Neste momento ainda a digerir o primeiro impacto causado pelo álbum «Renounce», qual é o sentimento colectivo que se vive no seio da banda?
Estamos muito contentes, claro. A nível nacional o álbum foi muito bem acolhido e as críticas que temos vindo a receber lá de fora também têm sido, em geral, igualmente favoráveis. Este disco representa o culminar dum processo que começou com as maquetes e continuou depois com todo o esforço realizado para chegar a este resultado final que é o «Renounce». É sem dúvida um marco na nossa mini carreira.
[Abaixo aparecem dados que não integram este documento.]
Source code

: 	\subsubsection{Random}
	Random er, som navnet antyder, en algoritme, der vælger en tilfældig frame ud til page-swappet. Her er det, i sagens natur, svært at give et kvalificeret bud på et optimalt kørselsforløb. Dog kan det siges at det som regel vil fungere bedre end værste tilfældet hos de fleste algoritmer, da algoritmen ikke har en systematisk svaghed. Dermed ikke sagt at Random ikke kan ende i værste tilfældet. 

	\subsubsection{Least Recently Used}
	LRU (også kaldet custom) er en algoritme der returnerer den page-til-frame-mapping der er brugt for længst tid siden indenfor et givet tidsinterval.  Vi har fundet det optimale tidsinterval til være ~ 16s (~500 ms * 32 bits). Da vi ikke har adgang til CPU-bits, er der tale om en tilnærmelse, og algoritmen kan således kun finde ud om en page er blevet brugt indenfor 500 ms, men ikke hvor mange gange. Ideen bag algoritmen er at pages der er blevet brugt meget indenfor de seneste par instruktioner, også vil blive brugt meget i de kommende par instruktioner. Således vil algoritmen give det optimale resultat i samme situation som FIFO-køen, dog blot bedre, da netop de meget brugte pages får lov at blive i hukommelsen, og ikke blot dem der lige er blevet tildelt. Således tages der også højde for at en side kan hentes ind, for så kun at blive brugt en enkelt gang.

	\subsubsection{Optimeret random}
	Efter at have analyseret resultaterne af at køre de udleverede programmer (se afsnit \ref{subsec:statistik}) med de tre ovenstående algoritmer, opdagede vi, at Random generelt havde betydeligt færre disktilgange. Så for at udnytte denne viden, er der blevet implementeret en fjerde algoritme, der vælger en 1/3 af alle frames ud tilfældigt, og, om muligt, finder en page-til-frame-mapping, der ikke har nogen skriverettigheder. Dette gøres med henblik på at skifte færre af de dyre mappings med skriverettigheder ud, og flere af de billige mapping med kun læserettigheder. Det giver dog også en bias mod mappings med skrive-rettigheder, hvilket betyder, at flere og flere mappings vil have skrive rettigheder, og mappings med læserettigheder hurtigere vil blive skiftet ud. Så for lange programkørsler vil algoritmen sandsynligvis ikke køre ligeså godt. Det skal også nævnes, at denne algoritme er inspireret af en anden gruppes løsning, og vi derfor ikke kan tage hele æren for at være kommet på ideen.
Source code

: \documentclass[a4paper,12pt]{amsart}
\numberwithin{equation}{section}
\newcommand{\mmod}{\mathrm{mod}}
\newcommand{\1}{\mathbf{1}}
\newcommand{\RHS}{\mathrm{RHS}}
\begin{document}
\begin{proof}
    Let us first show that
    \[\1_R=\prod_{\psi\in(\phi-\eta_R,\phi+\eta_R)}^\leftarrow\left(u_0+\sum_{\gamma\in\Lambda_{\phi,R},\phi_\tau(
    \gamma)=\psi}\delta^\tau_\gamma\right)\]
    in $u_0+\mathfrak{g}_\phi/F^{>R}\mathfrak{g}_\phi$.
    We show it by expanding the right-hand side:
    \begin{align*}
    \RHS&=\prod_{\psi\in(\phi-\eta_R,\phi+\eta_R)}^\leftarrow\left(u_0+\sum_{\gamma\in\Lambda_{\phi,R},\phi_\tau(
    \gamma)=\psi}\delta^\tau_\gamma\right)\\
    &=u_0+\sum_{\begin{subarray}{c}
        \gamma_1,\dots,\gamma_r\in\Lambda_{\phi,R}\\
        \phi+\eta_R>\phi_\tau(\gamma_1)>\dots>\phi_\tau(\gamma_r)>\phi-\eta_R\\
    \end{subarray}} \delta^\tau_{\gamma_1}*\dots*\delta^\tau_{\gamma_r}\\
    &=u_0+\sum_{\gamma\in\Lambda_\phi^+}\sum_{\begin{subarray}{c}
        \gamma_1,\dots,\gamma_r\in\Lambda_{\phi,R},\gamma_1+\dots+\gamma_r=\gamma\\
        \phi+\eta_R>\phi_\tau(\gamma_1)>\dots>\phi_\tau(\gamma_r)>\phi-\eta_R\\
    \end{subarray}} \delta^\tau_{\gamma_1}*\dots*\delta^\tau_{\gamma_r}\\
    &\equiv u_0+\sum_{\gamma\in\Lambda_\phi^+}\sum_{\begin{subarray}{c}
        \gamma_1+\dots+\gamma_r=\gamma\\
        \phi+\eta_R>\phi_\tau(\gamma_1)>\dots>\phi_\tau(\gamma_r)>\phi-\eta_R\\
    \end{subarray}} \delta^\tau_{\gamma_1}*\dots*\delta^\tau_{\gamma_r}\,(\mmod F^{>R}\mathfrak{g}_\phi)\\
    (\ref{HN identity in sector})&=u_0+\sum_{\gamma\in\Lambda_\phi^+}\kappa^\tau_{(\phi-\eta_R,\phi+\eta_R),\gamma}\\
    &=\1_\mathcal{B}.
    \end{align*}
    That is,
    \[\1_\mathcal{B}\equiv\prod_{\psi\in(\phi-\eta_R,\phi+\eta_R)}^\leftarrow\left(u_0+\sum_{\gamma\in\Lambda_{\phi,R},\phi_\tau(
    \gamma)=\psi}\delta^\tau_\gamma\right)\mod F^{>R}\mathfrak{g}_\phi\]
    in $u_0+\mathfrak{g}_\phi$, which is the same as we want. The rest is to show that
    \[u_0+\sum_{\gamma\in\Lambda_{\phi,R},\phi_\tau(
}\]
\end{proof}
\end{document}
Apesar de conter maioritariamente influências de doom tradicional, o vosso álbum tem sido muito caracterizado como post-doom. O que é que tens a dizer sobre isto?
Penso que a nossa sonoridade inclui elementos de vários estilos que nos agradam. O post-doom de bandas como Cult of Luna ou Neurosis também está representado na nossa música. Mas sem dúvida que somos uma banda mais voltada para o doom/death tradicional pois foram exactamente este género de bandas, como Katatonia e Morgion, que nos levaram a formar os Process of Guilt há uns anos atrás, tendo sido sempre dentro deste espectro sonoro que nos tentamos desenvolver.

A falta de cunho pessoal foi uma crítica recorrente à vossa mais recente demo. Achas que o álbum já inclui o traço característico que vos faltava?
Penso que sim. No «Renounce» parece-me que a sonoridade está um pouco mais definida. Durante a composição tentamos sempre fugir a colagens óbvias e imprimir a nossa própria identidade, mantendo sempre alguma coerência. Embora haja elementos que podes associar a uma miríade de bandas do género, acho que temos aqui o cunho dos Process of Guilt e isso nota-se particularmente ao nível das vozes e dos solos de guitarra.

Onde costumas ir buscar a inspiração para escrever as letras?
As letras reportam-se quase sempre a experiências pessoais ou a vivências humanas que nos circundam. Os temas que escolho nem sempre são os mais positivos pois são estes que melhor se adaptam ao conceito e à ambiência da nossa música.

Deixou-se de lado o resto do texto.